RE: Recommendation for keeping track of money in Core Data
RE: Recommendation for keeping track of money in Core Data
- Subject: RE: Recommendation for keeping track of money in Core Data
- From: Jeff Laing <email@hidden>
- Date: Tue, 17 Jan 2006 14:53:25 +1100
> On Jan 16, 2006, at 9:44 PM, Jeff Laing wrote:
>
> > You end up dealing with "23.29999999999999999" or "23.300000000001"
> > instead
> > of "23.3".
>
> But do you get the wrong result if you're using a number formatter
> (using the new behavior with 10.4) to display the number as currency
> using two decimal places? If my understanding is correct,
> the answer
> is no. The loss of precision would take dozens or maybe even
> hundreds
> of calculations between roundings in order to cause a discrepancy of
> even $0.01.
As I said before, the problem is not that the discrepancies are "so small
they won't bother anyones bank manager". The problem is that you will
compute your "income - expenses" and can come out with a non-zero number
(-.0000002) - then if you have code elsewhere that says "whoop, whoop, we
made a loss" because that difference is less than zero, you have users
complaining.
You very quickly spend all your application logic dealing with these niggly
rounding errors, and inevitably end up with paths through your application
that never get checked, or that still fail.
> Or am I missing something (I certainly could be)?
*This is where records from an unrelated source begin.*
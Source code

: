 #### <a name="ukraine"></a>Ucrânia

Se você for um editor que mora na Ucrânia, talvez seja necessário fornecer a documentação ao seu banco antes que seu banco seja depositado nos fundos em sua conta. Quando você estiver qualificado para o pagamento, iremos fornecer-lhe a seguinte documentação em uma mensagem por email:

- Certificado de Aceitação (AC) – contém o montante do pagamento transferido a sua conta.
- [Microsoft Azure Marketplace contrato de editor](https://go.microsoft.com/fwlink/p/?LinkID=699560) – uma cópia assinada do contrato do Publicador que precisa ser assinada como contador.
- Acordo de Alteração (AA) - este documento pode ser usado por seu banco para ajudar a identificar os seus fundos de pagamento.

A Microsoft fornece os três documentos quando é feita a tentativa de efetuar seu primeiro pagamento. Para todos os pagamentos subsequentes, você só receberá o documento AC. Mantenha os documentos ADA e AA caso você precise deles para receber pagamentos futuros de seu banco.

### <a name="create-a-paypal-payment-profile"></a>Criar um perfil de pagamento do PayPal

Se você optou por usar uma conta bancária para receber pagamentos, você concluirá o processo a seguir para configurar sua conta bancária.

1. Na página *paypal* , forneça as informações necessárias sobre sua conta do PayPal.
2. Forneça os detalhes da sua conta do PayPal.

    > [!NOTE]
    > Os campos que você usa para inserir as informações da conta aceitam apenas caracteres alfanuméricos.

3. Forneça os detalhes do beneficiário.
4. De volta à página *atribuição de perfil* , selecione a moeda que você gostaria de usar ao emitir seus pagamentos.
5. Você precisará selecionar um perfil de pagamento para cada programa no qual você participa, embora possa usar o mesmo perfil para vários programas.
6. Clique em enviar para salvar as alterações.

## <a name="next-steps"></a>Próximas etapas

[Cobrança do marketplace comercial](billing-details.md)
While in memory,
> the value is stored as an NSNumber, not as a raw float, so only when
> the number is stored or loaded will the loss of precision come into
> play, right?
As far as I know, NSNumber still uses raw double under the covers. I'm
quite prepared to be corrected on that.
> I'm not a mathematician, so I'll defer to you if you say it matters
> with Core Data, but I have trouble seeing many situations where the
> loss of precision that comes into play when the data gets read from
> or written to disk would actually cause a wrong result ...
You also have problems when you "edit the ascii representation", and then
try to decide "did anything change?".